Stored data:
_ _ _
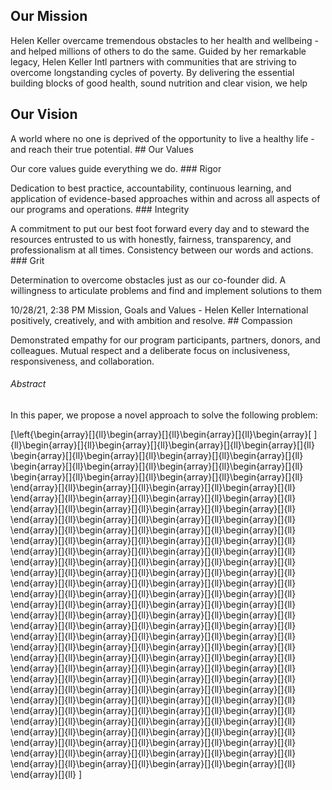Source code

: ## Our Mission

Helen Keller overcame tremendous obstacles to her health and wellbeing - and helped millions of others to do the same. Guided by her remarkable legacy, Helen Keller Intl partners with communities that are striving to overcome longstanding cycles of poverty. By delivering the essential building blocks of good health, sound nutrition and clear vision, we help

## Our Vision

A world where no one is deprived of the opportunity to live a healthy life - and reach their true potential. ## Our Values

Our core values guide everything we do. ### Rigor

Dedication to best practice, accountability, continuous learning, and application of evidence-based approaches within and across all aspects of our programs and operations. ### Integrity

A commitment to put our best foot forward every day and to steward the resources entrusted to us with honestly, fairness, transparency, and professionalism at all times. Consistency between our words and actions. ### Grit

Determination to overcome obstacles just as our co-founder did. A willingness to articulate problems and find and implement solutions to them

10/28/21, 2:38 PM
Mission, Goals and Values - Helen Keller International
positively, creatively, and with ambition and resolve. ## Compassion

Demonstrated empathy for our program participants, partners, donors, and colleagues. Mutual respect and a deliberate focus on inclusiveness, responsiveness, and collaboration.

###### Abstract

In this paper, we propose a novel approach to solve the following problem:

\[\left\{\begin{array}[]{ll}\begin{array}[]{ll}\begin{array}[]{ll}\begin{array}[ ]{ll}\begin{array}[]{ll}\begin{array}[]{ll}\begin{array}[]{ll}\begin{array}[]{ll} \begin{array}[]{ll}\begin{array}[]{ll}\begin{array}[]{ll}\begin{array}[]{ll} \begin{array}[]{ll}\begin{array}[]{ll}\begin{array}[]{ll}\begin{array}[]{ll} \begin{array}[]{ll}\begin{array}[]{ll}\begin{array}[]{ll}\begin{array}[]{ll} \end{array}[]{ll}\begin{array}[]{ll}\begin{array}[]{ll}\begin{array}[]{ll} \end{array}[]{ll}\begin{array}[]{ll}\begin{array}[]{ll}\begin{array}[]{ll} \end{array}[]{ll}\begin{array}[]{ll}\begin{array}[]{ll}\begin{array}[]{ll} \end{array}[]{ll}\begin{array}[]{ll}\begin{array}[]{ll}\begin{array}[]{ll} \end{array}[]{ll}\begin{array}[]{ll}\begin{array}[]{ll}\begin{array}[]{ll} \end{array}[]{ll}\begin{array}[]{ll}\begin{array}[]{ll}\begin{array}[]{ll} \end{array}[]{ll}\begin{array}[]{ll}\begin{array}[]{ll}\begin{array}[]{ll} \end{array}[]{ll}\begin{array}[]{ll}\begin{array}[]{ll}\begin{array}[]{ll} \end{array}[]{ll}\begin{array}[]{ll}\begin{array}[]{ll}\begin{array}[]{ll} \end{array}[]{ll}\begin{array}[]{ll}\begin{array}[]{ll}\begin{array}[]{ll} \end{array}[]{ll}\begin{array}[]{ll}\begin{array}[]{ll}\begin{array}[]{ll} \end{array}[]{ll}\begin{array}[]{ll}\begin{array}[]{ll}\begin{array}[]{ll} \end{array}[]{ll}\begin{array}[]{ll}\begin{array}[]{ll}\begin{array}[]{ll} \end{array}[]{ll}\begin{array}[]{ll}\begin{array}[]{ll}\begin{array}[]{ll} \end{array}[]{ll}\begin{array}[]{ll}\begin{array}[]{ll}\begin{array}[]{ll} \end{array}[]{ll}\begin{array}[]{ll}\begin{array}[]{ll}\begin{array}[]{ll} \end{array}[]{ll}\begin{array}[]{ll}\begin{array}[]{ll}\begin{array}[]{ll} \end{array}[]{ll}\begin{array}[]{ll}\begin{array}[]{ll}\begin{array}[]{ll} \end{array}[]{ll}\begin{array}[]{ll}\begin{array}[]{ll}\begin{array}[]{ll} \end{array}[]{ll}\begin{array}[]{ll}\begin{array}[]{ll}\begin{array}[]{ll} \end{array}[]{ll}\begin{array}[]{ll}\begin{array}[]{ll}\begin{array}[]{ll} \end{array}[]{ll}\begin{array}[]{ll}\begin{array}[]{ll}\begin{array}[]{ll} \end{array}[]{ll}\begin{array}[]{ll}\begin{array}[]{ll}\begin{array}[]{ll} \end{array}[]{ll}\begin{array}[]{ll}\begin{array}[]{ll}\begin{array}[]{ll} \end{array}[]{ll}\begin{array}[]{ll}\begin{array}[]{ll}\begin{array}[]{ll} \end{array}[]{ll}\begin{array}[]{ll}\begin{array}[]{ll}\begin{array}[]{ll} \end{array}[]{ll}\begin{array}[]{ll}\begin{array}[]{ll}\begin{array}[]{ll} \end{array}[]{ll}
\]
_ _ _
*GOAL OF THE EXERCISE:* Please transcribe each entry exactly, but skip any picture it holds.

*ANSWER:*
Source code

: ## Our Mission

Helen Keller overcame tremendous obstacles to her health and wellbeing - and helped millions of others to do the same. Guided by her remarkable legacy, Helen Keller Intl partners with communities that are striving to overcome longstanding cycles of poverty. By delivering the essential building blocks of good health, sound nutrition and clear vision, we help

## Our Vision

A world where no one is deprived of the opportunity to live a healthy life - and reach their true potential. ## Our Values

Our core values guide everything we do. ### Rigor

Dedication to best practice, accountability, continuous learning, and application of evidence-based approaches within and across all aspects of our programs and operations. ### Integrity

A commitment to put our best foot forward every day and to steward the resources entrusted to us with honestly, fairness, transparency, and professionalism at all times. Consistency between our words and actions. ### Grit

Determination to overcome obstacles just as our co-founder did. A willingness to articulate problems and find and implement solutions to them

10/28/21, 2:38 PM
Mission, Goals and Values - Helen Keller International
positively, creatively, and with ambition and resolve. ## Compassion

Demonstrated empathy for our program participants, partners, donors, and colleagues. Mutual respect and a deliberate focus on inclusiveness, responsiveness, and collaboration.

###### Abstract

In this paper, we propose a novel approach to solve the following problem:

\[\left\{\begin{array}[]{ll}\begin{array}[]{ll}\begin{array}[]{ll}\begin{array}[ ]{ll}\begin{array}[]{ll}\begin{array}[]{ll}\begin{array}[]{ll}\begin{array}[]{ll} \begin{array}[]{ll}\begin{array}[]{ll}\begin{array}[]{ll}\begin{array}[]{ll} \begin{array}[]{ll}\begin{array}[]{ll}\begin{array}[]{ll}\begin{array}[]{ll} \begin{array}[]{ll}\begin{array}[]{ll}\begin{array}[]{ll}\begin{array}[]{ll} \end{array}[]{ll}\begin{array}[]{ll}\begin{array}[]{ll}\begin{array}[]{ll} \end{array}[]{ll}\begin{array}[]{ll}\begin{array}[]{ll}\begin{array}[]{ll} \end{array}[]{ll}\begin{array}[]{ll}\begin{array}[]{ll}\begin{array}[]{ll} \end{array}[]{ll}\begin{array}[]{ll}\begin{array}[]{ll}\begin{array}[]{ll} \end{array}[]{ll}\begin{array}[]{ll}\begin{array}[]{ll}\begin{array}[]{ll} \end{array}[]{ll}\begin{array}[]{ll}\begin{array}[]{ll}\begin{array}[]{ll} \end{array}[]{ll}\begin{array}[]{ll}\begin{array}[]{ll}\begin{array}[]{ll} \end{array}[]{ll}\begin{array}[]{ll}\begin{array}[]{ll}\begin{array}[]{ll} \end{array}[]{ll}\begin{array}[]{ll}\begin{array}[]{ll}\begin{array}[]{ll} \end{array}[]{ll}\begin{array}[]{ll}\begin{array}[]{ll}\begin{array}[]{ll} \end{array}[]{ll}\begin{array}[]{ll}\begin{array}[]{ll}\begin{array}[]{ll} \end{array}[]{ll}\begin{array}[]{ll}\begin{array}[]{ll}\begin{array}[]{ll} \end{array}[]{ll}\begin{array}[]{ll}\begin{array}[]{ll}\begin{array}[]{ll} \end{array}[]{ll}\begin{array}[]{ll}\begin{array}[]{ll}\begin{array}[]{ll} \end{array}[]{ll}\begin{array}[]{ll}\begin{array}[]{ll}\begin{array}[]{ll} \end{array}[]{ll}\begin{array}[]{ll}\begin{array}[]{ll}\begin{array}[]{ll} \end{array}[]{ll}\begin{array}[]{ll}\begin{array}[]{ll}\begin{array}[]{ll} \end{array}[]{ll}\begin{array}[]{ll}\begin{array}[]{ll}\begin{array}[]{ll} \end{array}[]{ll}\begin{array}[]{ll}\begin{array}[]{ll}\begin{array}[]{ll} \end{array}[]{ll}\begin{array}[]{ll}\begin{array}[]{ll}\begin{array}[]{ll} \end{array}[]{ll}\begin{array}[]{ll}\begin{array}[]{ll}\begin{array}[]{ll} \end{array}[]{ll}\begin{array}[]{ll}\begin{array}[]{ll}\begin{array}[]{ll} \end{array}[]{ll}\begin{array}[]{ll}\begin{array}[]{ll}\begin{array}[]{ll} \end{array}[]{ll}\begin{array}[]{ll}\begin{array}[]{ll}\begin{array}[]{ll} \end{array}[]{ll}\begin{array}[]{ll}\begin{array}[]{ll}\begin{array}[]{ll} \end{array}[]{ll}\begin{array}[]{ll}\begin{array}[]{ll}\begin{array}[]{ll} \end{array}[]{ll}\begin{array}[]{ll}\begin{array}[]{ll}\begin{array}[]{ll} \end{array}[]{ll}
\]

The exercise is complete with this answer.